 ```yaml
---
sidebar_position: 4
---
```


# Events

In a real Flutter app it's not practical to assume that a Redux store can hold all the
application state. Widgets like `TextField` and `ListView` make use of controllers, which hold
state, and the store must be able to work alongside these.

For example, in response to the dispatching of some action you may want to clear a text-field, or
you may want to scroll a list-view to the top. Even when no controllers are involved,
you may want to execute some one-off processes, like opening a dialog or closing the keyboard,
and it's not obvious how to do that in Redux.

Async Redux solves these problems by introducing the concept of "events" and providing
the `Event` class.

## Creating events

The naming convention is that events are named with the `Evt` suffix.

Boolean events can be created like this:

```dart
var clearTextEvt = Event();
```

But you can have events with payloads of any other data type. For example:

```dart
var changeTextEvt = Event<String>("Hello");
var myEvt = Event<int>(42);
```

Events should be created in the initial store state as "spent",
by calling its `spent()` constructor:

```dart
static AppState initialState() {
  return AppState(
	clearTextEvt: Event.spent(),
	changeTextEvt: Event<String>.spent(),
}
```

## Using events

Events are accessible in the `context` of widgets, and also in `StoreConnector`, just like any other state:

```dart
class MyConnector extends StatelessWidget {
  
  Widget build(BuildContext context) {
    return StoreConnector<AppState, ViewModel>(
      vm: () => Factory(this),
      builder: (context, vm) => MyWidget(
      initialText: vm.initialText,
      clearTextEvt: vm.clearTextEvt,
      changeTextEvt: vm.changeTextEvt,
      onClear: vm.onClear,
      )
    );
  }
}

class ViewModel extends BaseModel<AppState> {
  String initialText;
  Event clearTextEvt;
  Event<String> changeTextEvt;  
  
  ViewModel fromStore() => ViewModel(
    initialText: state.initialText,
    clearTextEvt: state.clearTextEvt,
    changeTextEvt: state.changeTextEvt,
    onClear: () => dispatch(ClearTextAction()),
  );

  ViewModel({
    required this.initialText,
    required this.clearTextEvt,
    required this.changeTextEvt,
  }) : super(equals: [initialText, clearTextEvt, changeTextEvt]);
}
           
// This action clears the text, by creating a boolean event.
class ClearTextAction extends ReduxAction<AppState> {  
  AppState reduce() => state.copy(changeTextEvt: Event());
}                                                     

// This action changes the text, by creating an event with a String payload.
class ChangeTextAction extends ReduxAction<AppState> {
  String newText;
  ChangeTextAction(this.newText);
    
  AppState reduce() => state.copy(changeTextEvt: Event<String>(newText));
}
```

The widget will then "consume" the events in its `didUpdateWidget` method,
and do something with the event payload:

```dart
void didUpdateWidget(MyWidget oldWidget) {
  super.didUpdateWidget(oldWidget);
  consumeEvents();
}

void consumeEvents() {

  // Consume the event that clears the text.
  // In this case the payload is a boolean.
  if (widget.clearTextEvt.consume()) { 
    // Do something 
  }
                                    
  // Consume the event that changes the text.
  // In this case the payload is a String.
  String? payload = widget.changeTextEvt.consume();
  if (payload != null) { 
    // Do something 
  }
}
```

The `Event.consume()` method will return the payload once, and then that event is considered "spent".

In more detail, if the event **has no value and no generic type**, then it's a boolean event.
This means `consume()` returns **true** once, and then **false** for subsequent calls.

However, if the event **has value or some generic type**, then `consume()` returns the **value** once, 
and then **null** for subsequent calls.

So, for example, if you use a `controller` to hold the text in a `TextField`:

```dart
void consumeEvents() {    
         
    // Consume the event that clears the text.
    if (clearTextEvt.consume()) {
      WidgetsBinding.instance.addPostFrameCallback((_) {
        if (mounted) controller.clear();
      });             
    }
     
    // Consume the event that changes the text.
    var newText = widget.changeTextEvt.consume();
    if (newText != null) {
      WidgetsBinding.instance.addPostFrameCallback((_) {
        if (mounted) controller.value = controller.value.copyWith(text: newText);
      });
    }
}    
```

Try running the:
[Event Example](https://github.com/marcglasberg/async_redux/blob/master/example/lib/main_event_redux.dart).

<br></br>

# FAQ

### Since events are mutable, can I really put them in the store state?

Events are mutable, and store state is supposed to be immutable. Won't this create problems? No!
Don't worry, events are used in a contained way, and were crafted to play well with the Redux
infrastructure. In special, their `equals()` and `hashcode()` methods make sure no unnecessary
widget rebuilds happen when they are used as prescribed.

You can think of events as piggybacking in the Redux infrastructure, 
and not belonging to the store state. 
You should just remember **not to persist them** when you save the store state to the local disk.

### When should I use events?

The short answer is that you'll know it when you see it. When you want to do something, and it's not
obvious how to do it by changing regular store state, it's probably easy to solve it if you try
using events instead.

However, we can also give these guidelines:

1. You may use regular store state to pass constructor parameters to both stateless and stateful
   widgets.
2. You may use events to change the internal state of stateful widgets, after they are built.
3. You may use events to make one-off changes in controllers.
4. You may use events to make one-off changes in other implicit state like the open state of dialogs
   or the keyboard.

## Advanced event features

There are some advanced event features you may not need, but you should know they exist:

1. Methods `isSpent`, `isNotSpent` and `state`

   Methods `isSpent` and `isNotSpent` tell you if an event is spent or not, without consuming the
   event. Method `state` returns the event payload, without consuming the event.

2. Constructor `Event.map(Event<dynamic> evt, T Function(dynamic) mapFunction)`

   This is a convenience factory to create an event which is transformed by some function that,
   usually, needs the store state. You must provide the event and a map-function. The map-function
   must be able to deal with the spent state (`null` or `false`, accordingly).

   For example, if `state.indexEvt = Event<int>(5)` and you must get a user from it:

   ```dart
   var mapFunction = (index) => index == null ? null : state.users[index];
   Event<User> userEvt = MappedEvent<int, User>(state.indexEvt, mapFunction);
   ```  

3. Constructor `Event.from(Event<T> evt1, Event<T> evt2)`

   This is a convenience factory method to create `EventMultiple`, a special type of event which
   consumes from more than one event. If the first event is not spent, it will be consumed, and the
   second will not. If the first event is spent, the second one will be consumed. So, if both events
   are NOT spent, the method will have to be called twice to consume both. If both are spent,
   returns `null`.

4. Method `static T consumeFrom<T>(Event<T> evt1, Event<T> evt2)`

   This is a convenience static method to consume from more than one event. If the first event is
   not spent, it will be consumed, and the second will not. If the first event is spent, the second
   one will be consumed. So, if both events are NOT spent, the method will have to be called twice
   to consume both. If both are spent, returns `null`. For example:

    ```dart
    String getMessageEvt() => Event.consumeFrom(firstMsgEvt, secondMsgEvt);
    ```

■ ■ ■ ■

Work order :: Repeat word for word every line from the start of the entries to the line holding "state, and the", inclusive, and nothing else.

Solution ::
 ```yaml
---
sidebar_position: 4
---
```


# Events

In a real Flutter app it's not practical to assume that a Redux store can hold all the
application state. Widgets like `TextField` and `ListView` make use of controllers, which hold
state, and the store must be able to work alongside these.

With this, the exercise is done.